The first is an Offer Letter which encapsulates the main components of your compensation plan that you likely already negotiated: base pay, bonus pay if applicable, carried interest, and job title. The offer letter has a lot of language and at first glance seems comprehensive. It is, but it is usually not enough. The main output you will likely notice is related to bonus or carried interest. Broad generalization, but there will probably be a reference to a fund or a structure that is not outlined in the offer letter. At Bowery Capital this goes something like "Your interest in the plan is expected
to be initially equivalent to a X.XX% interest in the “carried interest” earned by the general partner of
Bowery Capital I, L.P." This is just an example, but you get the idea. More questions come up.
You'll want a few more documents as a result. The first is the Limited Liability Company Agreement that outlines the LLC where your carried interest is coming from. It is usually a very large document. With this in hand, you will also want a draft of the Assignee Interest Issuance Agreement related to this LLC. This assigns you your portion of carried interest in the LLC. Key terms like your vesting schedule are usually laid out in one or both of these documents.

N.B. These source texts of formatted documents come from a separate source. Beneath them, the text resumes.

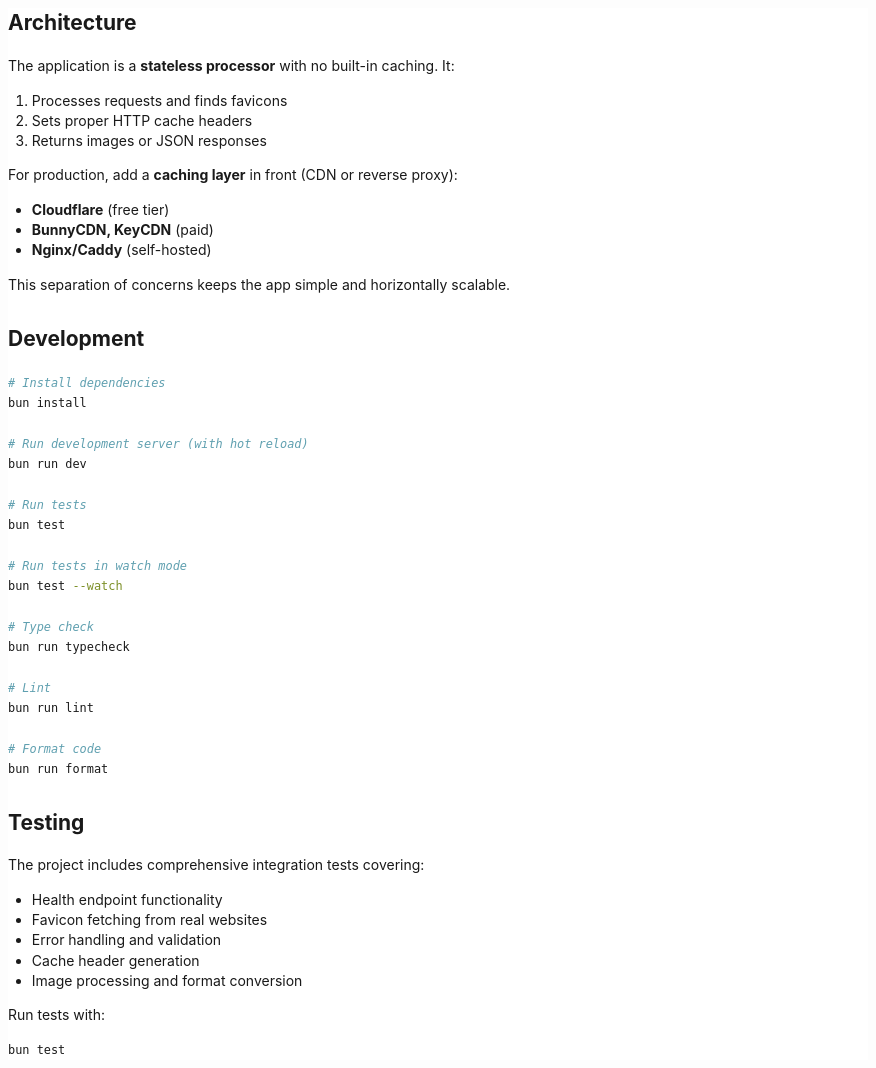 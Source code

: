 ## Architecture

The application is a **stateless processor** with no built-in caching. It:

1. Processes requests and finds favicons
2. Sets proper HTTP cache headers
3. Returns images or JSON responses

For production, add a **caching layer** in front (CDN or reverse proxy):

- **Cloudflare** (free tier)
- **BunnyCDN, KeyCDN** (paid)
- **Nginx/Caddy** (self-hosted)

This separation of concerns keeps the app simple and horizontally scalable.

## Development

```bash
# Install dependencies
bun install

# Run development server (with hot reload)
bun run dev

# Run tests
bun test

# Run tests in watch mode
bun test --watch

# Type check
bun run typecheck

# Lint
bun run lint

# Format code
bun run format
```

## Testing

The project includes comprehensive integration tests covering:

- Health endpoint functionality
- Favicon fetching from real websites
- Error handling and validation
- Cache header generation
- Image processing and format conversion

Run tests with:

```bash
bun test
```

Lastly, in some cases it could be valuable to receive a fund’s Quarterly Report or the Capital Account Statement to assess what the value of your carried interest is. This is applicable if the fund is mid-investment cycle, meaning the fund has already made investments, and you're joining in the middle of the fund’s lifecycle. You may have some version of these documents. Or, you may start to realize when asking for these documents that what you have is not really carried interest. Once you've gotten all your documents it is time to review and potentially negotiate.
Get your ducks in a row before an offer is made. If you’re reading this post that means you’re already halfway there to understanding offer fundamentals. One step you can take further is forming a "review committee" of people you trust that can review your offer with you. This can be your lawyer, a lawyer friend who is happy to review, someone in the industry such as a Managing Member of another VC firm who is familiar with these documents, or your accountant to help understand the tax implications. The cost of not having this review committee and getting peace of mind on your options and what you truly have can have major consequences. Don't miss this logic.

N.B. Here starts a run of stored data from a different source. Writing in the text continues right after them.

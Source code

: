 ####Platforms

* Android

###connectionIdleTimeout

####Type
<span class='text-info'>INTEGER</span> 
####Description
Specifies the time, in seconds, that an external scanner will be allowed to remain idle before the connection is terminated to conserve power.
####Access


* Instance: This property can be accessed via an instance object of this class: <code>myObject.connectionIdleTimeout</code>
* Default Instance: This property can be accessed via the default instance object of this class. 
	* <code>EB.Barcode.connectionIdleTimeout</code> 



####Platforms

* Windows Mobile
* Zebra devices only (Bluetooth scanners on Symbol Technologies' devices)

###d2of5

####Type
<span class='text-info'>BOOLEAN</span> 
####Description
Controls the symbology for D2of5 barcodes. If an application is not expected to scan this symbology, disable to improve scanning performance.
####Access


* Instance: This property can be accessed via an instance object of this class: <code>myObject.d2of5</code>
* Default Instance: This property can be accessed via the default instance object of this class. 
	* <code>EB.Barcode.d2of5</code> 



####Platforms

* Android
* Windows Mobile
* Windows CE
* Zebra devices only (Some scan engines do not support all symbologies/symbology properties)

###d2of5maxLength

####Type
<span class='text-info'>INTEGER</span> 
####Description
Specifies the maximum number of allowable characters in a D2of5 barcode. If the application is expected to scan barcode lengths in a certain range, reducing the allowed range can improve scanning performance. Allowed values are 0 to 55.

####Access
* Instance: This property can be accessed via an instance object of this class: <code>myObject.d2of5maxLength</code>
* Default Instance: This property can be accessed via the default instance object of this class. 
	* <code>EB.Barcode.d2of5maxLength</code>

You will typically only get one to two opportunities to "turn" the offer document before someone starts asking whether you truly want the job. Keeping this in mind, strive to get as much feedback as possible at each touch point with the firm so you best utilize your opportunities. This is another reason why having a review committee on standby is so important. For instance, if the fund has a titling structure that largely correlates to experience and you lack that experience or skillset, do you really want to push that lever in the negotiations knowing that they will probably decline?
Most importantly, feel empowered to gain clarity on your offer and negotiate the best outcome. If a firm starts getting frustrated by your clarifying offer questions, specifically on carry, this should give you pause. Transparency should be table stakes in any offer process. Feeling confident on this front when crossing the finish line is a sign that you’re in the right place!